▶ **Your task**
Could you restate word for word only the lines below from the one holding "Ved ændringer af" to the one holding "exact. A bandit", inclusive, and leave out the pictures?

▶ **Given information**
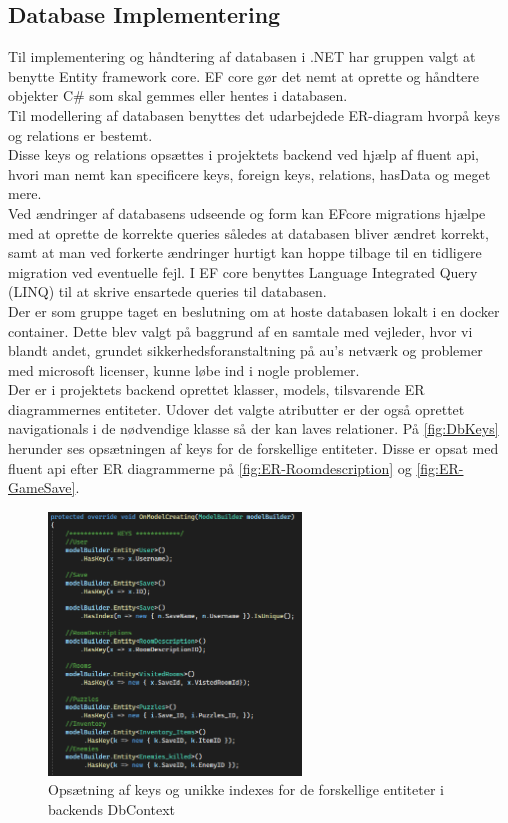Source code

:\subsection{Database Implementering}
\label{Section: DB-Implementering}
Til implementering og håndtering af databasen i .NET har gruppen valgt at benytte Entity framework core.
EF core gør det nemt at oprette og håndtere objekter C\# som skal gemmes eller hentes i databasen.\\
Til modellering af databasen benyttes det udarbejdede ER-diagram hvorpå keys og relations er bestemt.\\
Disse keys og relations opsættes i projektets backend ved hjælp af fluent api, hvori man nemt kan specificere keys, foreign keys, relations, hasData og meget mere.\\
Ved ændringer af databasens udseende og form kan EFcore migrations hjælpe med at oprette de korrekte queries således at databasen bliver ændret korrekt, samt at man ved forkerte ændringer hurtigt kan hoppe tilbage til en tidligere migration ved eventuelle fejl. I EF core benyttes Language Integrated Query (LINQ) til at skrive ensartede queries til databasen.\\
Der er som gruppe taget en beslutning om at hoste databasen lokalt i en docker container. Dette blev valgt på baggrund af en samtale med vejleder, hvor vi blandt andet, grundet sikkerhedsforanstaltning på au’s netværk og problemer med microsoft licenser, kunne løbe ind i nogle problemer.\\

\noindent Der er i projektets backend oprettet klasser, models, tilsvarende ER diagrammernes entiteter. Udover det valgte atributter er der også oprettet navigationals i de nødvendige klasse så der kan laves relationer.
På \autoref{fig:DbKeys} herunder ses opsætningen af keys for de forskellige entiteter. Disse er opsat med fluent api efter ER diagrammerne på \autoref{fig:ER-Roomdescription} og \autoref{fig:ER-GameSave}.

\begin{figure}[H]
\centering
\includegraphics[width = 0.6\textwidth]{02-Body/Images/DAL-Database/DbKeys.PNG}
\caption{Opsætning af keys og unikke indexes for de forskellige entiteter i backends DbContext}
\label{fig:DbKeys}
\end{figure}

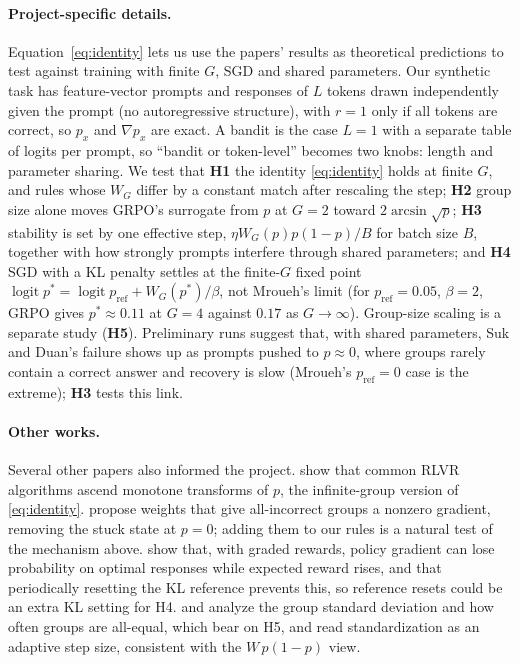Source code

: \documentclass{article}
\theoremstyle{definition}
\newcommand{\1}{\mathbf{1}}
\newcommand{\pref}{p_{\mathrm{ref}}}
\DeclareMathOperator{\logit}{logit}
\begin{document}
\paragraph{Project-specific details.}
Equation~\eqref{eq:identity} lets us use the papers' results as
theoretical predictions to test against training with finite $G$, SGD and shared parameters. Our synthetic task
has feature-vector prompts and responses of $L$ tokens drawn
independently given the prompt (no autoregressive structure), with
$r=1$ only if all tokens are correct, so $p_x$ and $\nabla p_x$ are
exact. A bandit is the case $L=1$ with a separate table of logits per
prompt, so ``bandit or token-level'' becomes two knobs: length and
parameter sharing. We test that \textbf{H1} the identity \eqref{eq:identity} holds at finite
$G$, and rules whose $W_G$ differ by a constant match after rescaling
the step; \textbf{H2} group size alone moves GRPO's surrogate from $p$ at $G=2$
toward $2\arcsin\sqrt p$; \textbf{H3} stability is set by one effective step,
$\eta W_G(p)p(1-p)/B$ for batch size $B$, together with how strongly
prompts interfere through shared parameters; and \textbf{H4} SGD with a KL
penalty settles at the finite-$G$ fixed point
$\logit p^\ast=\logit\pref+W_G(p^\ast)/\beta$, not Mroueh's limit (for
$\pref=0.05$, $\beta=2$, GRPO gives $p^\ast\approx0.11$ at $G=4$ against
$0.17$ as $G\to\infty$). Group-size scaling is a separate study (\textbf{H5}).
Preliminary runs suggest that, with shared parameters, Suk and Duan's
failure shows up as prompts pushed to $p\approx0$, where groups rarely
contain a correct answer and recovery is slow (Mroueh's $\pref=0$ case is
the extreme); \textbf{H3} tests this link.

\paragraph{Other works.}
Several other papers also informed the project. \citet{davis2025objective}
show that common RLVR algorithms ascend monotone transforms of $p$, the
infinite-group version of \eqref{eq:identity}. \citet{heckel2026asymmetric}
propose weights that give all-incorrect groups a nonzero gradient,
removing the stuck state at $p=0$; adding them to our rules is a natural
test of the mechanism above. \citet{huang2026coverage} show that, with
graded rewards, policy gradient can lose probability on optimal
responses while expected reward rises, and that periodically resetting
the KL reference prevents this, so reference resets could be an
extra KL setting for H4. \citet{bay2026grpostd} and
\citet{nie2026starvation} analyze the group standard deviation and how
often groups are all-equal, which bear on H5, and
\citet{ge2026normalization} read standardization as an adaptive step
size, consistent with the $W\,p(1-p)$ view.




\end{document}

▶ **Output for this task**
Ved ændringer af databasens udseende og form kan EFcore migrations hjælpe med at oprette de korrekte queries således at databasen bliver ændret korrekt, samt at man ved forkerte ændringer hurtigt kan hoppe tilbage til en tidligere migration ved eventuelle fejl. I EF core benyttes Language Integrated Query (LINQ) til at skrive ensartede queries til databasen.\\
Der er som gruppe taget en beslutning om at hoste databasen lokalt i en docker container. Dette blev valgt på baggrund af en samtale med vejleder, hvor vi blandt andet, grundet sikkerhedsforanstaltning på au’s netværk og problemer med microsoft licenser, kunne løbe ind i nogle problemer.\\

\noindent Der er i projektets backend oprettet klasser, models, tilsvarende ER diagrammernes entiteter. Udover det valgte atributter er der også oprettet navigationals i de nødvendige klasse så der kan laves relationer.
På \autoref{fig:DbKeys} herunder ses opsætningen af keys for de forskellige entiteter. Disse er opsat med fluent api efter ER diagrammerne på \autoref{fig:ER-Roomdescription} og \autoref{fig:ER-GameSave}.

\begin{figure}[H]
\centering
\includegraphics[width = 0.6\textwidth]{02-Body/Images/DAL-Database/DbKeys.PNG}
\caption{Opsætning af keys og unikke indexes for de forskellige entiteter i backends DbContext}
\label{fig:DbKeys}
\end{figure}

Source code

: \documentclass{article}
\theoremstyle{definition}
\newcommand{\1}{\mathbf{1}}
\newcommand{\pref}{p_{\mathrm{ref}}}
\DeclareMathOperator{\logit}{logit}
\begin{document}
\paragraph{Project-specific details.}
Equation~\eqref{eq:identity} lets us use the papers' results as
theoretical predictions to test against training with finite $G$, SGD and shared parameters. Our synthetic task
has feature-vector prompts and responses of $L$ tokens drawn
independently given the prompt (no autoregressive structure), with
$r=1$ only if all tokens are correct, so $p_x$ and $\nabla p_x$ are
exact. A bandit is the case $L=1$ with a separate table of logits per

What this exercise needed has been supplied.